[Collection entries]
+++
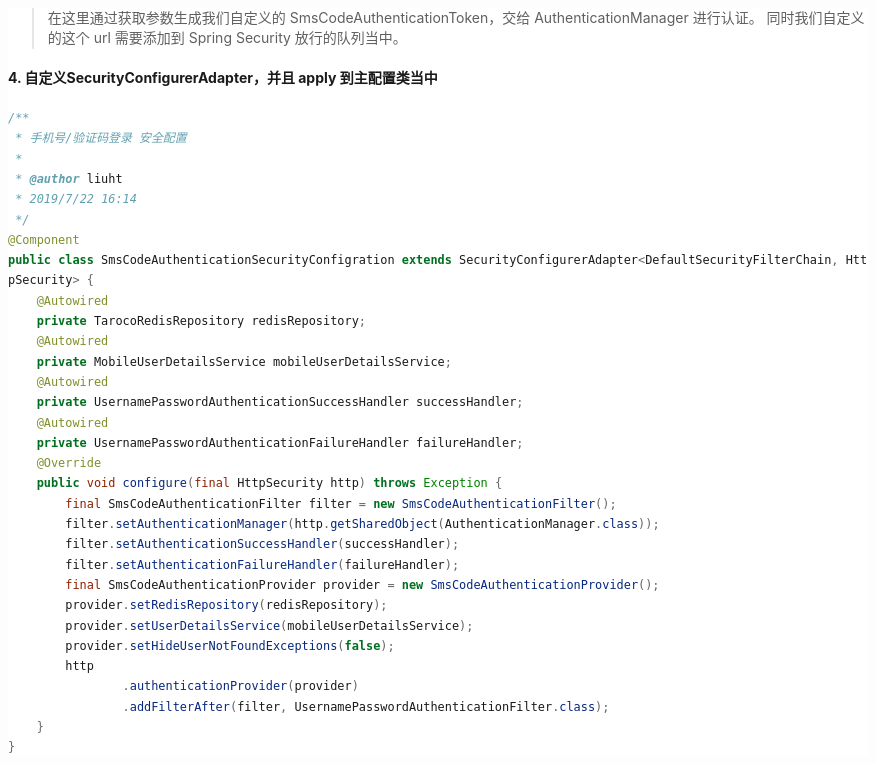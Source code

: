 > 在这里通过获取参数生成我们自定义的 SmsCodeAuthenticationToken，交给 AuthenticationManager 进行认证。
> 同时我们自定义的这个 url 需要添加到 Spring Security 放行的队列当中。


#### 4. 自定义SecurityConfigurerAdapter，并且 apply 到主配置类当中

```java
/**
 * 手机号/验证码登录 安全配置
 *
 * @author liuht
 * 2019/7/22 16:14
 */
@Component
public class SmsCodeAuthenticationSecurityConfigration extends SecurityConfigurerAdapter<DefaultSecurityFilterChain, HttpSecurity> {
    @Autowired
    private TarocoRedisRepository redisRepository;
    @Autowired
    private MobileUserDetailsService mobileUserDetailsService;
    @Autowired
    private UsernamePasswordAuthenticationSuccessHandler successHandler;
    @Autowired
    private UsernamePasswordAuthenticationFailureHandler failureHandler;
    @Override
    public void configure(final HttpSecurity http) throws Exception {
        final SmsCodeAuthenticationFilter filter = new SmsCodeAuthenticationFilter();
        filter.setAuthenticationManager(http.getSharedObject(AuthenticationManager.class));
        filter.setAuthenticationSuccessHandler(successHandler);
        filter.setAuthenticationFailureHandler(failureHandler);
        final SmsCodeAuthenticationProvider provider = new SmsCodeAuthenticationProvider();
        provider.setRedisRepository(redisRepository);
        provider.setUserDetailsService(mobileUserDetailsService);
        provider.setHideUserNotFoundExceptions(false);
        http
                .authenticationProvider(provider)
                .addFilterAfter(filter, UsernamePasswordAuthenticationFilter.class);
    }
}
```

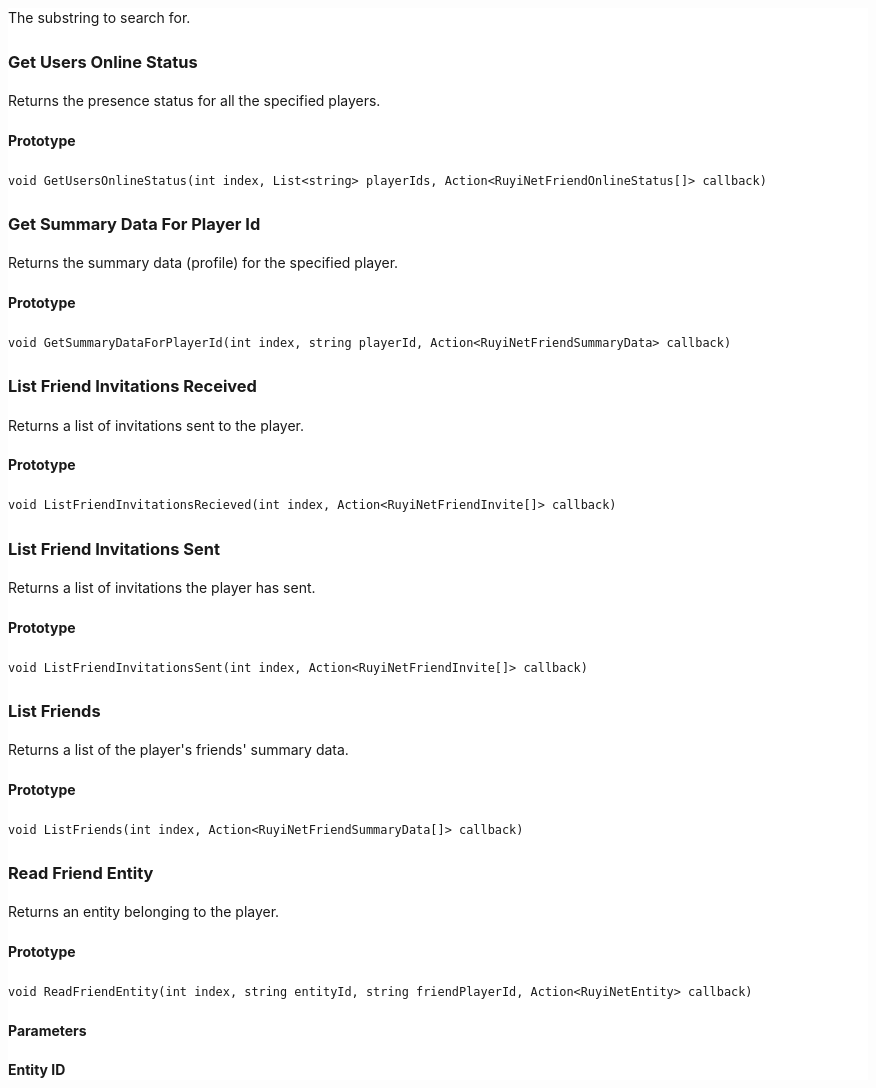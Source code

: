   The substring to search for.

### Get Users Online Status

Returns the presence status for all the specified players.

#### Prototype

    void GetUsersOnlineStatus(int index, List<string> playerIds, Action<RuyiNetFriendOnlineStatus[]> callback)

### Get Summary Data For Player Id

Returns the summary data (profile) for the specified player.

#### Prototype

    void GetSummaryDataForPlayerId(int index, string playerId, Action<RuyiNetFriendSummaryData> callback)

### List Friend Invitations Received

Returns a list of invitations sent to the player.

#### Prototype

    void ListFriendInvitationsRecieved(int index, Action<RuyiNetFriendInvite[]> callback)

### List Friend Invitations Sent

Returns a list of invitations the player has sent.

#### Prototype

    void ListFriendInvitationsSent(int index, Action<RuyiNetFriendInvite[]> callback)

### List Friends

Returns a list of the player's friends' summary data.

#### Prototype

    void ListFriends(int index, Action<RuyiNetFriendSummaryData[]> callback)

### Read Friend Entity

Returns an entity belonging to the player.

#### Prototype

    void ReadFriendEntity(int index, string entityId, string friendPlayerId, Action<RuyiNetEntity> callback)

#### Parameters

  **Entity ID**
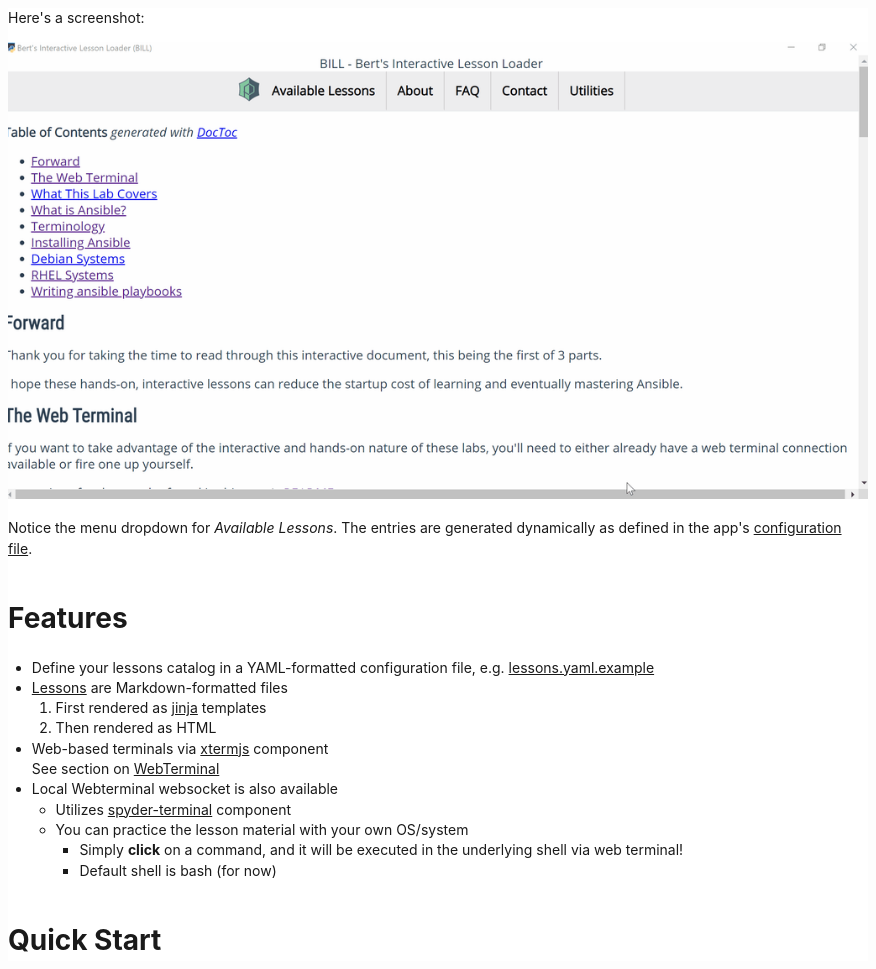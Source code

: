 Here's a screenshot:

![webterminal](res/webterminal.gif)

Notice the menu dropdown for _Available Lessons_.
The entries are generated dynamically as defined in the app's [configuration file](#configuration-file).

<a name="features"></a>
# Features

* Define your lessons catalog in a YAML-formatted configuration file, e.g. [lessons.yaml.example](lessons.yaml.example)
* [Lessons](#Lessons) are Markdown-formatted files
  1. First rendered as [jinja](https://jinja.palletsprojects.com/en/3.0.x/) templates
  1. Then rendered as HTML<br />
* Web-based terminals via [xtermjs](https://github.com/xtermjs/xterm.js/) component<br />
  See section on [WebTerminal](#WebTerminal)
* Local Webterminal websocket is also available
  * Utilizes [spyder-terminal](https://github.com/spyder-ide/spyder-terminal) component
  * You can practice the lesson material with your own OS/system
    * Simply **click** on a command, and it will be executed in the underlying shell via web terminal!
    * Default shell is bash (for now)

<a name="quick-start"></a>
# Quick Start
+++
▸ **Your objective**: All entries above, minus the pictures, should be repeated exactly.

▸ **Written response**:
Source code

: > 在这里通过获取参数生成我们自定义的 SmsCodeAuthenticationToken，交给 AuthenticationManager 进行认证。
> 同时我们自定义的这个 url 需要添加到 Spring Security 放行的队列当中。


#### 4. 自定义SecurityConfigurerAdapter，并且 apply 到主配置类当中

```java
/**
 * 手机号/验证码登录 安全配置
 *
 * @author liuht
 * 2019/7/22 16:14
 */
@Component
public class SmsCodeAuthenticationSecurityConfigration extends SecurityConfigurerAdapter<DefaultSecurityFilterChain, HttpSecurity> {
    @Autowired
    private TarocoRedisRepository redisRepository;
    @Autowired
    private MobileUserDetailsService mobileUserDetailsService;
    @Autowired
    private UsernamePasswordAuthenticationSuccessHandler successHandler;
    @Autowired
    private UsernamePasswordAuthenticationFailureHandler failureHandler;
    @Override
    public void configure(final HttpSecurity http) throws Exception {
        final SmsCodeAuthenticationFilter filter = new SmsCodeAuthenticationFilter();
        filter.setAuthenticationManager(http.getSharedObject(AuthenticationManager.class));
        filter.setAuthenticationSuccessHandler(successHandler);
        filter.setAuthenticationFailureHandler(failureHandler);
        final SmsCodeAuthenticationProvider provider = new SmsCodeAuthenticationProvider();
        provider.setRedisRepository(redisRepository);
        provider.setUserDetailsService(mobileUserDetailsService);
        provider.setHideUserNotFoundExceptions(false);
        http
                .authenticationProvider(provider)
                .addFilterAfter(filter, UsernamePasswordAuthenticationFilter.class);
    }
}
```

Source code

:   The substring to search for.

### Get Users Online Status

Returns the presence status for all the specified players.

#### Prototype

    void GetUsersOnlineStatus(int index, List<string> playerIds, Action<RuyiNetFriendOnlineStatus[]> callback)

### Get Summary Data For Player Id

Returns the summary data (profile) for the specified player.

#### Prototype

    void GetSummaryDataForPlayerId(int index, string playerId, Action<RuyiNetFriendSummaryData> callback)

### List Friend Invitations Received

Returns a list of invitations sent to the player.

#### Prototype

    void ListFriendInvitationsRecieved(int index, Action<RuyiNetFriendInvite[]> callback)

### List Friend Invitations Sent

Returns a list of invitations the player has sent.

#### Prototype

    void ListFriendInvitationsSent(int index, Action<RuyiNetFriendInvite[]> callback)

### List Friends

Returns a list of the player's friends' summary data.

#### Prototype

    void ListFriends(int index, Action<RuyiNetFriendSummaryData[]> callback)

### Read Friend Entity

Returns an entity belonging to the player.

#### Prototype

    void ReadFriendEntity(int index, string entityId, string friendPlayerId, Action<RuyiNetEntity> callback)

#### Parameters

  **Entity ID**
Source code

: Here's a screenshot:

![webterminal](res/webterminal.gif)

Notice the menu dropdown for _Available Lessons_.
The entries are generated dynamically as defined in the app's [configuration file](#configuration-file).

<a name="features"></a>
# Features

* Define your lessons catalog in a YAML-formatted configuration file, e.g. [lessons.yaml.example](lessons.yaml.example)
* [Lessons](#Lessons) are Markdown-formatted files
  1. First rendered as [jinja](https://jinja.palletsprojects.com/en/3.0.x/) templates
  1. Then rendered as HTML<br />
* Web-based terminals via [xtermjs](https://github.com/xtermjs/xterm.js/) component<br />
  See section on [WebTerminal](#WebTerminal)
* Local Webterminal websocket is also available
  * Utilizes [spyder-terminal](https://github.com/spyder-ide/spyder-terminal) component
  * You can practice the lesson material with your own OS/system
    * Simply **click** on a command, and it will be executed in the underlying shell via web terminal!
    * Default shell is bash (for now)

<a name="quick-start"></a>
# Quick Start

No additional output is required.